The Red Bull driver managed to split the two Mercedes after a lightning start put him ahead of Valtteri Bottas at the first corner, a position he would not relinquish.
Bottas also fell behind the Racing Point of Lance Stroll at the start to further compound his misery, but the Finn would recover this position to finish third, a result that saw him slip drop three more points to Verstappen and Hamilton in the title race.
Those are the facts of the race, but what were the main talking points to come out of the Spanish Grand Prix?
Mercedes - What temperature issues?
"Bring on the heat!" Toto Wolff playfully gloated when chatting to Christian Horner beneath the podium.

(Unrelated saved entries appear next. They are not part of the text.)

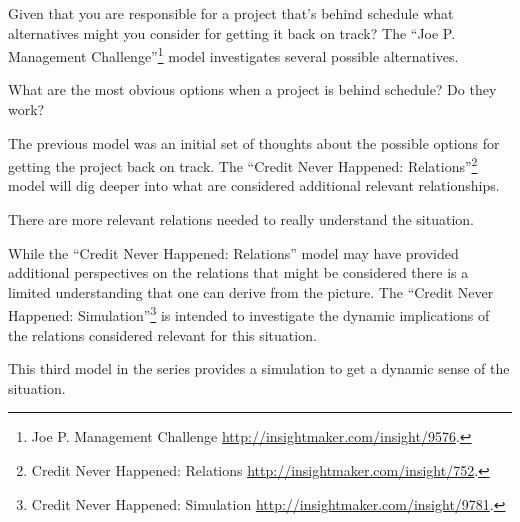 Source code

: \documentclass[]{memoir}
\begin{document}
Given that you are responsible for a project that's behind schedule what
alternatives might you consider for getting it back on track? The ``Joe
P. Management Challenge''\footnote{Joe P. Management Challenge
  \url{http://insightmaker.com/insight/9576}.} model investigates
several possible alternatives.

\FloatBarrier 

\begin{model}[frametitle={Model: Joe P. Management Challenge}] 

 What are the most obvious options when a project is behind schedule? Do they work?




 \end{model}

The previous model was an initial set of thoughts about the possible
options for getting the project back on track. The ``Credit Never
Happened: Relations''\footnote{Credit Never Happened: Relations
  \url{http://insightmaker.com/insight/752}.} model will dig deeper into
what are considered additional relevant relationships.

\FloatBarrier 

\begin{model}[frametitle={Model: Credit Never Happened: Relations}] 

 There are more relevant relations needed to really understand the situation.




 \end{model}

While the ``Credit Never Happened: Relations'' model may have provided
additional perspectives on the relations that might be considered there
is a limited understanding that one can derive from the picture. The
``Credit Never Happened: Simulation''\footnote{Credit Never Happened:
  Simulation \url{http://insightmaker.com/insight/9781}.} is intended to
investigate the dynamic implications of the relations considered
relevant for this situation.

\FloatBarrier 

\begin{model}[frametitle={Model: Credit Never Happened: Simulation}] 

 This third model in the series provides a simulation to get a dynamic sense of the situation.




 \end{model}
\end{document}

In a sense, this race was sweet revenge on Red Bull for Mercedes. So much was made of their weaknesses in hotter temperatures following the 70th Anniversary Grand Prix, and even Toto Wolff said after qualifying on Saturday that Verstappen was the favourite for victory.
As things transpired however, Verstappen failed to provide the promised challenge. Hamilton controlled the opening stanza of the race and managed the gap back to the Dutchman, keeping it around the two-second mark.
As a result, Verstappen burned through his soft Pirelli tyres faster than he had hoped - the situation a complete role reversal from Silverstone a week previous.
Ferrari - The amicable breakup that is becoming an angry, messy divorce
Following the opening five races of the 2020 season it would have been an understatement to say that Ferrari and Vettel struggling to get along. Well, in Spain things took a turn for the worse with Vettel being left dumbfounded by some of the questions and instructions he was receiving from the pit wall.
On track, Sunday was a much improved day for the German. Expertly managing his soft tyres across an incredibly lengthy second stint to make a one-stop strategy work.
The problem with this strategy became evident when, 20-laps into the stint, Ferrari informed Vettel of the fact that there was no plan to stop again.
Vettel was baffled when asked if he thought he could manage the tyres to the end as he had already been on the radio asking what the team wanted him to do pace-wise.
He explained he was told to manage, then to push as his rivals pitted and then finally asked if he could manage the tyres again. Vettel told them "we have nothing to lose" - that's right, a Ferrari with nothing to lose. How the mighty fall.
When Vettel told Sky Italia he "no longer has an opinion" on the team's problems, Mattia Binotto fought back by saying "it is in line with his disappointment of not being part of Ferrari in 2021."
Alex Albon - Strategy ruins another afternoon
If there was one area you could never normally be critical of Red Bull, it would be strategy. The number of race victories and podiums they have stolen through clever pit-stops and tyre strategies is absurd, which is why we always fix our eyes to whatever Verstappen is doing when battling the Mercedes'.
So how can the best strategic team in Formula 1 ruin one of their drivers' race two weeks in a row by doing exactly the same thing?
Okay, Albon should be qualifying up with team-mate Verstappen by now, so he is shooting himself in the foot in that respect. Sixth in qualifying was a marked improvement but he still had to ruin his tyres behind the Racing Points.
Unable to pass Perez in the early stages, Albon was comfortable in matching the Mexican's pace, but Red Bull pitted the Thai-British driver into a whole world of traffic.
Clearing the pack cost Albon around five seconds and to rub salt into the wound, he had been put onto the hard tyre, a compound described as "horrific" and "garbage" by drivers across the weekend.
He lost positions to McLaren driver Carlos Sainz and the one stopping Vettel, coming home eighth.
Racing Point - Finally hitting its stride
Forget the politics for five minutes. Please.
For whatever reason, Racing Point has shown fantastic pace in 2020, but the team had so far failed to string together a complete performance across a race weekend.
Starting fourth and fifth with Sergio Perez and Lance Stroll, team principal Otmar Szafnauer had said ahead of the race he would be happy if these positions could be retained at the chequered flag.
Retain them they did, although the positions were reversed come the end of the race.
Racing Point was comfortably the best-of-the-rest in Spain.
Sainz was the closest challenger to them on a somewhat funky strategy, but in all honesty Stroll and Perez looked comfortable in their lofty positions.
Kimi Raikkonen - Two laps completed... of Earth
A somewhat honorary mention, the final point goes to Kimi Raikkonen. The Finn has endured his worst start to an F1 campaign while competing in an underperforming Alfa Romeo, but has now claimed the honour of completing more racing mile than anyone in the history of Formula 1.
Crossing the previous record of 53,099 miles on lap 37, Raikkonen's otherwise forgettable drive to 14th is one record even Lewis Hamilton may have trouble toppling.